Here läheisten ihmisten is the whole noun phrase in genitive plural governed by kanssa.
Yes, absolutely. That’s quite natural in Finnish.
- läheisten kanssa literally: with (my/your/his/her) close ones.
The word läheiset can be used on its own as a noun meaning “close people / loved ones / close family and friends”. When you put it into genitive plural:
- läheiset → läheisten
and then add kanssa: läheisten kanssa.
So you could also say:
- Minusta on tärkeää viettää aikaa läheisten kanssa ilman puhelinta.
The meaning is basically the same; ihmisten just makes it explicitly “close people”, while läheiset is slightly more compact and idiomatic.
Because the word ilman (without) normally takes the partitive case.
- puhelin (nominative) → puhelinta (partitive singular)
This is a fixed pattern in Finnish:
- ilman rahaa = without money
- ilman autoa = without a car
- ilman lounasta = without lunch
- ilman puhelinta = without a phone
So after ilman, you should expect the partitive form, not the basic nominative form.
Both essentially mean “I think it’s important…” and are correct.
Minusta on tärkeää...
- Shorter, very common in everyday speech and writing.
- Literally: From me, it is important → In my view, it is important.
Minun mielestäni on tärkeää...
- More explicit: literally In my opinion/mind, it is important.

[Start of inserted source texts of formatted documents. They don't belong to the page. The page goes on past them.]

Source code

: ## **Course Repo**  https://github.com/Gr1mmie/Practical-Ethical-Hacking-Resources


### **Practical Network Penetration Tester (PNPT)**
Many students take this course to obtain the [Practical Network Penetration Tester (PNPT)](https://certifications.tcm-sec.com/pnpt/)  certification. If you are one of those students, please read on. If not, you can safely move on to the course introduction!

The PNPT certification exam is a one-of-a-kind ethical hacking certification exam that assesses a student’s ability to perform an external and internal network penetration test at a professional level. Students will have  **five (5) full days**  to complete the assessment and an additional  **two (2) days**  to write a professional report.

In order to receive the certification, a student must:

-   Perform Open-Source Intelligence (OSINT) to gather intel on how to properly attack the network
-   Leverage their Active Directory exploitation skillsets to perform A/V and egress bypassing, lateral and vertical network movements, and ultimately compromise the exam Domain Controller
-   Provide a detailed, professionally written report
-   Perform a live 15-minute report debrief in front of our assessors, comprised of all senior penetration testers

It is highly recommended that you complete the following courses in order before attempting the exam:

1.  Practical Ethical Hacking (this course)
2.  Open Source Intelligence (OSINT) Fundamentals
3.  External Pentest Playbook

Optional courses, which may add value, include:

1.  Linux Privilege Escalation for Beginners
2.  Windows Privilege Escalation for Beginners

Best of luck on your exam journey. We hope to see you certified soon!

- Feels a bit more emphatic or formal/clear, but also appears in normal conversation.
You’ll also hear colloquial versions:
- Mun mielestä on tärkeää...
- Mun mielestäni on tärkeää... (less common, and feels a bit redundant)
In practice, Minusta on tärkeää... and Minun mielestäni on tärkeää... are almost interchangeable in meaning; the difference is mainly style and length.
Yes, you can say:
- Minulle on tärkeää viettää aikaa läheisten ihmisten kanssa ilman puhelinta.

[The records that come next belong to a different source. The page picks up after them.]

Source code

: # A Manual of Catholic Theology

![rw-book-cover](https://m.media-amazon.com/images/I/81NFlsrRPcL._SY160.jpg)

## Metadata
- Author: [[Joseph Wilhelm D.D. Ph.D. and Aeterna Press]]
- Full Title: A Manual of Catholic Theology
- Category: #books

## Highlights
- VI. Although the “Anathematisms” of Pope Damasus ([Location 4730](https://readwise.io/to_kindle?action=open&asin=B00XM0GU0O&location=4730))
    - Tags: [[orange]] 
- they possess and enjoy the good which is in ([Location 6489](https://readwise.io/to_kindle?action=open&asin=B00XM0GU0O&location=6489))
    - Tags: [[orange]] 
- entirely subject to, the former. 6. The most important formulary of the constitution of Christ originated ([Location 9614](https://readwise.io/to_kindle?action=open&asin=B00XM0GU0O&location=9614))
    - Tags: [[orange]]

But there is a slight nuance difference:
Minusta on tärkeää...
→ In my opinion, it is important that… (focus on your judgment / opinion about what is generally important)Minulle on tärkeää...

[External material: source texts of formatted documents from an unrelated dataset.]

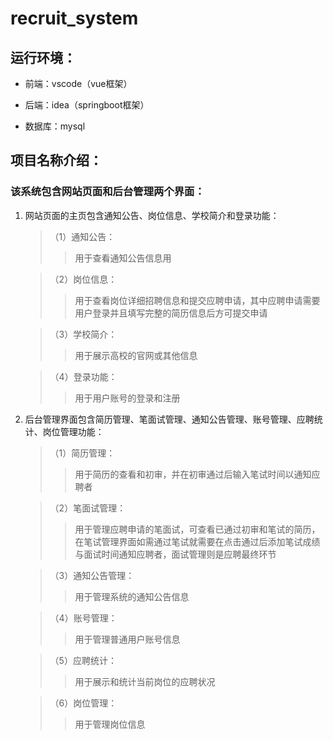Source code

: # recruit_system
## 运行环境：
- 前端：vscode（vue框架）

- 后端：idea（springboot框架）

- 数据库：mysql

## 项目名称介绍：

### 该系统包含网站页面和后台管理两个界面：

1. 网站页面的主页包含通知公告、岗位信息、学校简介和登录功能：
    
    >（1）通知公告：
    >> 用于查看通知公告信息用

    >（2）岗位信息：
    >> 用于查看岗位详细招聘信息和提交应聘申请，其中应聘申请需要用户登录并且填写完整的简历信息后方可提交申请

    >（3）学校简介：
    >> 用于展示高校的官网或其他信息

    >（4）登录功能：
    >> 用于用户账号的登录和注册
2. 后台管理界面包含简历管理、笔面试管理、通知公告管理、账号管理、应聘统计、岗位管理功能：
       
    >（1）简历管理：
    >> 用于简历的查看和初审，并在初审通过后输入笔试时间以通知应聘者

    >（2）笔面试管理：
    >> 用于管理应聘申请的笔面试，可查看已通过初审和笔试的简历，在笔试管理界面如需通过笔试就需要在点击通过后添加笔试成绩与面试时间通知应聘者，面试管理则是应聘最终环节

    >（3）通知公告管理：
    >> 用于管理系统的通知公告信息

    >（4）账号管理：
    >> 用于管理普通用户账号信息

    >（5）应聘统计：
    >> 用于展示和统计当前岗位的应聘状况

    >（6）岗位管理：
    >> 用于管理岗位信息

→ It is important *to me personally to… (focus on *personal value/importance for you, even if others don’t care)
In many contexts they overlap, and both can be translated to English as “It’s important to me to...” or “I think it’s important to...”, but:
- If you want to stress your evaluation of what is important in general, minusta is more natural.
- If you want to stress that this is personally important to you (a personal priority), minulle fits very well.